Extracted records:
---+---

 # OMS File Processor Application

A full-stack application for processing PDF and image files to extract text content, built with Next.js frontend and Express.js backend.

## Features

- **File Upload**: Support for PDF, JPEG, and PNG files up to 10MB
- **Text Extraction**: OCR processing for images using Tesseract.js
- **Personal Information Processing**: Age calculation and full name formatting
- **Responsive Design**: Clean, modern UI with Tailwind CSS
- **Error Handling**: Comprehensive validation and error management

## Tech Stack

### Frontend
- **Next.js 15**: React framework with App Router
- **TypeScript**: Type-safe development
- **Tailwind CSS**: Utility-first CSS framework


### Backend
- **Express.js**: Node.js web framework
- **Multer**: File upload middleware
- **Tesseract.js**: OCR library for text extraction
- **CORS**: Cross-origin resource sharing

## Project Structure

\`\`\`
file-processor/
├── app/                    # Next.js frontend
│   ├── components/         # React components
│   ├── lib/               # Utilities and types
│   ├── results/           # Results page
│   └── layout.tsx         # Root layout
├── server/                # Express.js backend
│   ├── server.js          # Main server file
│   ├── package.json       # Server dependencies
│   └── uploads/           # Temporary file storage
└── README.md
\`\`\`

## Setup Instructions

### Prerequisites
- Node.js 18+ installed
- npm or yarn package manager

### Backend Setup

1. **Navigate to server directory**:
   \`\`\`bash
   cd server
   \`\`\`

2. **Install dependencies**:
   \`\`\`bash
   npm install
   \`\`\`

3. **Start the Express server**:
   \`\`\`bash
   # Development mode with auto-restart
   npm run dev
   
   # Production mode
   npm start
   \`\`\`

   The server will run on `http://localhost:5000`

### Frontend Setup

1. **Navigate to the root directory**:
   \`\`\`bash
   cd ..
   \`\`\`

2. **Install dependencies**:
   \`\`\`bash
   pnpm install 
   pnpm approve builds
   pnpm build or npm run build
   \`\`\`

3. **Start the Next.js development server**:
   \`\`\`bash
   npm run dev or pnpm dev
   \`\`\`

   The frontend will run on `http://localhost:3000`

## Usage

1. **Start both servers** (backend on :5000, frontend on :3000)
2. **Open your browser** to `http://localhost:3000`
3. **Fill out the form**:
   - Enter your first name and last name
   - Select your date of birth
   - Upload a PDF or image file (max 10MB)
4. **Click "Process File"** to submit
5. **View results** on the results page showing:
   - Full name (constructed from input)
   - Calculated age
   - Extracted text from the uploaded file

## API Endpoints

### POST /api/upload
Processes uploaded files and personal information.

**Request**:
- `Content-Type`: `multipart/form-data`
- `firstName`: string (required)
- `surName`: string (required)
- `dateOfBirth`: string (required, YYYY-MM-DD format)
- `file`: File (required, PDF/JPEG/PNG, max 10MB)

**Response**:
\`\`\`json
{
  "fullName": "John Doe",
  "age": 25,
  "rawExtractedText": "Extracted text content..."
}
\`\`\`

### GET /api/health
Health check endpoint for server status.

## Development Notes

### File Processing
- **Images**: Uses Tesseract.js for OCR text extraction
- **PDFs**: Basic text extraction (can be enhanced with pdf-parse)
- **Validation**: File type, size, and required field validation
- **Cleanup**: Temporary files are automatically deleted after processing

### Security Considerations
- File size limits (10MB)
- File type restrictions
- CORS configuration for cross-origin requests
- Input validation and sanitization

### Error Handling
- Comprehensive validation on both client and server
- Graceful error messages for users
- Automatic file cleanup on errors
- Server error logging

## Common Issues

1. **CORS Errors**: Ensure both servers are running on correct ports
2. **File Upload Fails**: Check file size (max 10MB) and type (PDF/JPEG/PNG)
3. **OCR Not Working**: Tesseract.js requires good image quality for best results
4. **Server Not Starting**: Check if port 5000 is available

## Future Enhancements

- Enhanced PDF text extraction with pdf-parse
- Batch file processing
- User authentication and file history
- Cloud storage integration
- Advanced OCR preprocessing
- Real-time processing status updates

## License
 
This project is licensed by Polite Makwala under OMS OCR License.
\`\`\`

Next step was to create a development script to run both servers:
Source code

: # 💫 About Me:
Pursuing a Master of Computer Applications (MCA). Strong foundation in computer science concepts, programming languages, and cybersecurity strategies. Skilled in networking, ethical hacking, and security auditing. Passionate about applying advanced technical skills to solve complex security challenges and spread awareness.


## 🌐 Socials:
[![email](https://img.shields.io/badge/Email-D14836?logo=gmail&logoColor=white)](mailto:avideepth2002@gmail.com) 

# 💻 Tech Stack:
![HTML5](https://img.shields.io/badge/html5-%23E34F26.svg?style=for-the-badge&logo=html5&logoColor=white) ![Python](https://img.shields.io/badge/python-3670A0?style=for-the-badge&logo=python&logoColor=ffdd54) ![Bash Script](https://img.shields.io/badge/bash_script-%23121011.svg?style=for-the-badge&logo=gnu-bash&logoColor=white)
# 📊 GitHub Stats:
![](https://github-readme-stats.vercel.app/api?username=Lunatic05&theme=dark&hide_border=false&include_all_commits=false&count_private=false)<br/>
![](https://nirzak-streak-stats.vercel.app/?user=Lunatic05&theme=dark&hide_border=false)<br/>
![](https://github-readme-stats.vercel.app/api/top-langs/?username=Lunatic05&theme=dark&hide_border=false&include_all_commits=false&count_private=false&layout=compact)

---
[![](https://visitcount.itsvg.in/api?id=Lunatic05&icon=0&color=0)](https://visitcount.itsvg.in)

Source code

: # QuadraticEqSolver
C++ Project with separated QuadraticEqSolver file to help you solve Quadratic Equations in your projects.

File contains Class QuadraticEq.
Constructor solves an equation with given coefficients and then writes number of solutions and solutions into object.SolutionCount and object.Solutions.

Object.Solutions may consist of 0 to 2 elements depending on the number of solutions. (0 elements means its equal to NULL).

---+---

__WORK REQUIRED__: Using the data above, repeat every line exactly.

__EXERCISE SOLUTION__:
 # OMS File Processor Application

A full-stack application for processing PDF and image files to extract text content, built with Next.js frontend and Express.js backend.

## Features

- **File Upload**: Support for PDF, JPEG, and PNG files up to 10MB
- **Text Extraction**: OCR processing for images using Tesseract.js
- **Personal Information Processing**: Age calculation and full name formatting
- **Responsive Design**: Clean, modern UI with Tailwind CSS
- **Error Handling**: Comprehensive validation and error management

## Tech Stack

### Frontend
- **Next.js 15**: React framework with App Router
- **TypeScript**: Type-safe development
- **Tailwind CSS**: Utility-first CSS framework


### Backend
- **Express.js**: Node.js web framework
- **Multer**: File upload middleware
- **Tesseract.js**: OCR library for text extraction
- **CORS**: Cross-origin resource sharing

## Project Structure

\`\`\`
file-processor/
├── app/                    # Next.js frontend
│   ├── components/         # React components
│   ├── lib/               # Utilities and types
│   ├── results/           # Results page
│   └── layout.tsx         # Root layout
├── server/                # Express.js backend
│   ├── server.js          # Main server file
│   ├── package.json       # Server dependencies
│   └── uploads/           # Temporary file storage
└── README.md
\`\`\`

## Setup Instructions

### Prerequisites
- Node.js 18+ installed
- npm or yarn package manager

### Backend Setup

1. **Navigate to server directory**:
   \`\`\`bash
   cd server
   \`\`\`

2. **Install dependencies**:
   \`\`\`bash
   npm install
   \`\`\`

3. **Start the Express server**:
   \`\`\`bash
   # Development mode with auto-restart
   npm run dev
   
   # Production mode
   npm start
   \`\`\`

   The server will run on `http://localhost:5000`

### Frontend Setup

1. **Navigate to the root directory**:
   \`\`\`bash
   cd ..
   \`\`\`

2. **Install dependencies**:
   \`\`\`bash
   pnpm install 
   pnpm approve builds
   pnpm build or npm run build
   \`\`\`

3. **Start the Next.js development server**:
   \`\`\`bash
   npm run dev or pnpm dev
   \`\`\`

   The frontend will run on `http://localhost:3000`

## Usage

1. **Start both servers** (backend on :5000, frontend on :3000)
2. **Open your browser** to `http://localhost:3000`
3. **Fill out the form**:
   - Enter your first name and last name
   - Select your date of birth
   - Upload a PDF or image file (max 10MB)
4. **Click "Process File"** to submit
5. **View results** on the results page showing:
   - Full name (constructed from input)
   - Calculated age
   - Extracted text from the uploaded file

## API Endpoints

### POST /api/upload
Processes uploaded files and personal information.

**Request**:
- `Content-Type`: `multipart/form-data`
- `firstName`: string (required)
- `surName`: string (required)
- `dateOfBirth`: string (required, YYYY-MM-DD format)
- `file`: File (required, PDF/JPEG/PNG, max 10MB)

**Response**:
\`\`\`json
{
  "fullName": "John Doe",
  "age": 25,
  "rawExtractedText": "Extracted text content..."
}
\`\`\`

### GET /api/health
Health check endpoint for server status.

## Development Notes

### File Processing
- **Images**: Uses Tesseract.js for OCR text extraction
- **PDFs**: Basic text extraction (can be enhanced with pdf-parse)
- **Validation**: File type, size, and required field validation
- **Cleanup**: Temporary files are automatically deleted after processing

### Security Considerations
- File size limits (10MB)
- File type restrictions
- CORS configuration for cross-origin requests
- Input validation and sanitization

### Error Handling
- Comprehensive validation on both client and server
- Graceful error messages for users
- Automatic file cleanup on errors
- Server error logging

## Common Issues

1. **CORS Errors**: Ensure both servers are running on correct ports
2. **File Upload Fails**: Check file size (max 10MB) and type (PDF/JPEG/PNG)
3. **OCR Not Working**: Tesseract.js requires good image quality for best results
4. **Server Not Starting**: Check if port 5000 is available

## Future Enhancements

- Enhanced PDF text extraction with pdf-parse
- Batch file processing
- User authentication and file history
- Cloud storage integration
- Advanced OCR preprocessing
- Real-time processing status updates

## License
 
This project is licensed by Polite Makwala under OMS OCR License.
\`\`\`

Next step was to create a development script to run both servers:
Source code

: # 💫 About Me:
Pursuing a Master of Computer Applications (MCA). Strong foundation in computer science concepts, programming languages, and cybersecurity strategies. Skilled in networking, ethical hacking, and security auditing. Passionate about applying advanced technical skills to solve complex security challenges and spread awareness.


## 🌐 Socials:
[![email](https://img.shields.io/badge/Email-D14836?logo=gmail&logoColor=white)](mailto:avideepth2002@gmail.com) 

# 💻 Tech Stack:
![HTML5](https://img.shields.io/badge/html5-%23E34F26.svg?style=for-the-badge&logo=html5&logoColor=white) ![Python](https://img.shields.io/badge/python-3670A0?style=for-the-badge&logo=python&logoColor=ffdd54) ![Bash Script](https://img.shields.io/badge/bash_script-%23121011.svg?style=for-the-badge&logo=gnu-bash&logoColor=white)
# 📊 GitHub Stats:
![](https://github-readme-stats.vercel.app/api?username=Lunatic05&theme=dark&hide_border=false&include_all_commits=false&count_private=false)<br/>
![](https://nirzak-streak-stats.vercel.app/?user=Lunatic05&theme=dark&hide_border=false)<br/>
![](https://github-readme-stats.vercel.app/api/top-langs/?username=Lunatic05&theme=dark&hide_border=false&include_all_commits=false&count_private=false&layout=compact)

---
[![](https://visitcount.itsvg.in/api?id=Lunatic05&icon=0&color=0)](https://visitcount.itsvg.in)

Source code

: # QuadraticEqSolver
C++ Project with separated QuadraticEqSolver file to help you solve Quadratic Equations in your projects.

File contains Class QuadraticEq.
Constructor solves an equation with given coefficients and then writes number of solutions and solutions into object.SolutionCount and object.Solutions.

Object.Solutions may consist of 0 to 2 elements depending on the number of solutions. (0 elements means its equal to NULL).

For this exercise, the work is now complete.